Double Bottom And Double Top Patterns
A double bottom and double top are potential trend reversal patterns. They occur when a stock moves in a pattern resembling the letter “W” (double bottom) or the letter “M” (double top), something like this:
Double Bottom
A double bottom is a bullish reversal pattern. The stock first drops to a low point and then rises to a resistance level. It drops to the low point again forming a support before finally moving up from the downtrend.
Here is a pictorial representation of a double-bottom pattern.
The formation process of double bottom is
- The market is in a downtrend, and prices fall to a new low before finding support and rebounding slightly.
- After the initial rebound, prices rise but hit resistance and pull back, forming a peak between the two low points.
- Prices decline again, but the selling pressure weakens, and the market forms a second low around the same level as the first low point.
- The pattern is confirmed when prices rise above the peak formed between the two highs, signaling a potential trend reversal from bearish to bullish.
A tribple bottom occurs when the price touches the support three times before breaking the resistance.
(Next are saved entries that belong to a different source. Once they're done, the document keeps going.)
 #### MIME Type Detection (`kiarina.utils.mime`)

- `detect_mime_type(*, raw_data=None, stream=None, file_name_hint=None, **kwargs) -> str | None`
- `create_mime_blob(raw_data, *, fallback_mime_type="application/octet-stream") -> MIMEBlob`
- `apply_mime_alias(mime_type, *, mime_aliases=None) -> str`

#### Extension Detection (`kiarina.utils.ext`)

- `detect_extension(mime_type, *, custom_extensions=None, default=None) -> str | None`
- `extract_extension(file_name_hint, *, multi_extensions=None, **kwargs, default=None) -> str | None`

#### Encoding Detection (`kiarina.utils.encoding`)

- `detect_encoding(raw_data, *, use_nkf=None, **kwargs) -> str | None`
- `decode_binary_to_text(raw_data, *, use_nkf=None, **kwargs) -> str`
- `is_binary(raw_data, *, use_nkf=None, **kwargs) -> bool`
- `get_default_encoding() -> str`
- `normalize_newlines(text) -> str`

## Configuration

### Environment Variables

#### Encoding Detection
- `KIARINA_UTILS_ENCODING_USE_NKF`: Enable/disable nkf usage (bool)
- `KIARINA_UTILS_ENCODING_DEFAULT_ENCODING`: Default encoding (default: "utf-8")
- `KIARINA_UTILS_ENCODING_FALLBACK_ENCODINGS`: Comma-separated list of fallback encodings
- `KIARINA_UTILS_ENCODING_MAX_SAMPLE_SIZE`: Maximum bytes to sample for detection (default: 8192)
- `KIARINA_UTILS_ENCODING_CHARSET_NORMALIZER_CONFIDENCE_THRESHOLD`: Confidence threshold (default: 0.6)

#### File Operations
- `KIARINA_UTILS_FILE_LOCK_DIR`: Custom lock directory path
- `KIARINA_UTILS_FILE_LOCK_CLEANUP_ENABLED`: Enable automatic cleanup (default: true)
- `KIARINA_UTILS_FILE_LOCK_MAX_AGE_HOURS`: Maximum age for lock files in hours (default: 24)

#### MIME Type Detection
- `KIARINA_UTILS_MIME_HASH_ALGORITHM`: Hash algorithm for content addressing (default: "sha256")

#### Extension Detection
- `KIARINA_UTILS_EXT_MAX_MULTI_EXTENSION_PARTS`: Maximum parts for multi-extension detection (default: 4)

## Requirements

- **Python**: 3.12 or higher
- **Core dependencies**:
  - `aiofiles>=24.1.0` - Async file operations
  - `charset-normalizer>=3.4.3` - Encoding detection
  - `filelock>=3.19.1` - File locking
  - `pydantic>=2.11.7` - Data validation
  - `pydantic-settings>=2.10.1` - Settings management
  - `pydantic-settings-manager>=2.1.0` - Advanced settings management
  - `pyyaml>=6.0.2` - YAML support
Here’s how it looks on a chart:
In fact, the price breaking out after a triple bottom gives a stronger rally than the one after a double bottom.
Now, we will look at the opposite of the double bottom, which is the double top.
Double Top
A double top is a bearish reversal pattern. The stock first rises to a high point and then falls to a support level. It rises to a high point again before finally moving down from the uptrend.
Here is a pictorial representation of a double-top pattern.
The process of forming a double bottom is as follows:
- The market is in an uptrend, and prices rise to a new high before hitting resistance and pulling back slightly.
- After the pullback, prices fall but find support, forming a low point between the two highs.
- Prices rise again, but the buying pressure weakens, and the market forms a second high at about the same level as the first high.
- The pattern is confirmed when prices fall below the low point between the two highs, signaling a potential trend reversal from bullish to bearish.
How to trade the double bottom and double top patterns?
Double bottom and double top patterns can be handy in trading when identified correctly. For a double top, measure the distance from the top of the “M” to the neckline to set a target and place a stop loss above the neckline. Enter a short trade when the neckline breaks.
For a double bottom, place a stop loss below the neckline and enter a long trade when the neckline breaks upward. These patterns work well, but careful and patient analysis is needed to avoid mistakes.
Let’s demonstrate with an example.
Here is a chart of HDFC bank formation of a double-bottom pattern:
For the above chart, we can enter a long trade, as the double bottom indicates a potential bullish reversal pattern. We can set our stop loss at the preceding support level and target a price move by measuring the distance between the neckline and the support level.